* _Aim of the task_
For every line that contains the string "Documentation", pull that line out of the material below.

* _Exercise material_
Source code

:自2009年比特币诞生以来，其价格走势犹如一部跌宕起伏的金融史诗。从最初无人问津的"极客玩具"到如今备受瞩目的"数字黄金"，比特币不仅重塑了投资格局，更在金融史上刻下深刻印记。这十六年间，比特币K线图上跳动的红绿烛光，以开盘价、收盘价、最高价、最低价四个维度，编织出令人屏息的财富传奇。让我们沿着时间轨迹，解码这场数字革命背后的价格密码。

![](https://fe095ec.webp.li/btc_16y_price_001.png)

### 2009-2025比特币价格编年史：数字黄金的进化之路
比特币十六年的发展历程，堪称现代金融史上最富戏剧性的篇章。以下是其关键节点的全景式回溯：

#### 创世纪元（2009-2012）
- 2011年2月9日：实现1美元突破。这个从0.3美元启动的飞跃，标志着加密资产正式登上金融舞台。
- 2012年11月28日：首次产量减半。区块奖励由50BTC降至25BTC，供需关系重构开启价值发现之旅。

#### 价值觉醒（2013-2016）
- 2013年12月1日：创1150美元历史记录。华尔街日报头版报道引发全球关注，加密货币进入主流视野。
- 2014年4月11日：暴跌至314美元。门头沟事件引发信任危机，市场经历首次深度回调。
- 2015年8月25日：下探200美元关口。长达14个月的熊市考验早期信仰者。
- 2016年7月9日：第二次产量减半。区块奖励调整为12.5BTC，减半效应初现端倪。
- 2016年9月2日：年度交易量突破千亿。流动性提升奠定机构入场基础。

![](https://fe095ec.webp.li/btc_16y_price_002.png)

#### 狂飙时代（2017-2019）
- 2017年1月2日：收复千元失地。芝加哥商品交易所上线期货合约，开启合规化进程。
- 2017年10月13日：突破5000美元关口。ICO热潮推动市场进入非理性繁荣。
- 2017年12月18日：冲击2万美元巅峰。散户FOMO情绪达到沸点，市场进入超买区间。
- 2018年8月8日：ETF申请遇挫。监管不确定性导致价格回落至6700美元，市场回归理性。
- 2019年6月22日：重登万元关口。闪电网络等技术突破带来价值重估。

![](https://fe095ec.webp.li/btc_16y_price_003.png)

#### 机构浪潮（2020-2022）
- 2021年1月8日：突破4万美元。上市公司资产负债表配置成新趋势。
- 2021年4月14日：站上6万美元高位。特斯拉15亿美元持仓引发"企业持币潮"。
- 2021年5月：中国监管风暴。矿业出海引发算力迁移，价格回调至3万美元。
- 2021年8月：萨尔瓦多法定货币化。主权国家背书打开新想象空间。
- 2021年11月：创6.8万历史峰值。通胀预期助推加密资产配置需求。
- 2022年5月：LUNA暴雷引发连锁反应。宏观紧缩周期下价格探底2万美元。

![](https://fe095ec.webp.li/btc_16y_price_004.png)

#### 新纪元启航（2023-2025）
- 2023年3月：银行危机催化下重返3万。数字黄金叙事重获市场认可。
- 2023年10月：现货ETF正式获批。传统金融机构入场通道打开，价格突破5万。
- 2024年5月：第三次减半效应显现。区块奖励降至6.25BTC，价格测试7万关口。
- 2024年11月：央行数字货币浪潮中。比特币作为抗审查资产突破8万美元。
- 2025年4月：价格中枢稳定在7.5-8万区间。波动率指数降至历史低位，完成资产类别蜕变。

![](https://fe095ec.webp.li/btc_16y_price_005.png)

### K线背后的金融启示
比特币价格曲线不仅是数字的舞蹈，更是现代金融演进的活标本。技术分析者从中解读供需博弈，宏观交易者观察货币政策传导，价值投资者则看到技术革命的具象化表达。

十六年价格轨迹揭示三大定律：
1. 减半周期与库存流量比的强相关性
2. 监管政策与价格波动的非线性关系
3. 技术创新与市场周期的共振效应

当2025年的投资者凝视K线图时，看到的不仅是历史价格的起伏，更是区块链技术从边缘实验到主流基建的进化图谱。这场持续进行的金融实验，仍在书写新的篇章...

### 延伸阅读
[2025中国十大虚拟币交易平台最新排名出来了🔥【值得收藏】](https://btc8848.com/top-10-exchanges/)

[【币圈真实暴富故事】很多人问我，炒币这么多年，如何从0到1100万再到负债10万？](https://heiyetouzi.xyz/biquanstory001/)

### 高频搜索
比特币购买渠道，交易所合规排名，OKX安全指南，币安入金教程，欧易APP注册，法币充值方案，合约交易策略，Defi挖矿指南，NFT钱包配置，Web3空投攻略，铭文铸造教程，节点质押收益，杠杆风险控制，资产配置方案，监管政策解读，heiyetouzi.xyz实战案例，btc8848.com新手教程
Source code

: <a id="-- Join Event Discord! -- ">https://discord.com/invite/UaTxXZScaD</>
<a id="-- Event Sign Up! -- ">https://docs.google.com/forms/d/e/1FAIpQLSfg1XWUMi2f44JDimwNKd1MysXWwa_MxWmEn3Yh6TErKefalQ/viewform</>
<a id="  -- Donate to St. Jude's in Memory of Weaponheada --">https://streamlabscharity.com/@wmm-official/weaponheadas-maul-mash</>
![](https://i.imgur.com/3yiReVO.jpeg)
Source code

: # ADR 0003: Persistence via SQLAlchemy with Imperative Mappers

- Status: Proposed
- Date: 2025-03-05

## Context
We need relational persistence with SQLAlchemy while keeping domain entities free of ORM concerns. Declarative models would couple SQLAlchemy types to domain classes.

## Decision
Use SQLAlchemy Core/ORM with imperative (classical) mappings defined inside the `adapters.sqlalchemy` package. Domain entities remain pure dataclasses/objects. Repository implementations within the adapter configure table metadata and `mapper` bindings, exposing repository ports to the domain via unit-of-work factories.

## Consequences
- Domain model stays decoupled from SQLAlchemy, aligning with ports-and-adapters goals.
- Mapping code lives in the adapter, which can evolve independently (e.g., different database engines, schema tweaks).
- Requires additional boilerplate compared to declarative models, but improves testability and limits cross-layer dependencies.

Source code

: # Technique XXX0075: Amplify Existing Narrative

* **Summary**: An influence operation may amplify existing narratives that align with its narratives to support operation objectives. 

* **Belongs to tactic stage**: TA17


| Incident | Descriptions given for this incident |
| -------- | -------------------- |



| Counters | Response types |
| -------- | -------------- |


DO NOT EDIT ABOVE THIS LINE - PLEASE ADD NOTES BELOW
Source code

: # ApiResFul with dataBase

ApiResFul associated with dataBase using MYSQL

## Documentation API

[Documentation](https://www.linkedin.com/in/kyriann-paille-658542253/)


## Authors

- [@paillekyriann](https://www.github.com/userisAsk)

* _Your response_
## Documentation API
[Documentation](https://www.linkedin.com/in/kyriann-paille-658542253/)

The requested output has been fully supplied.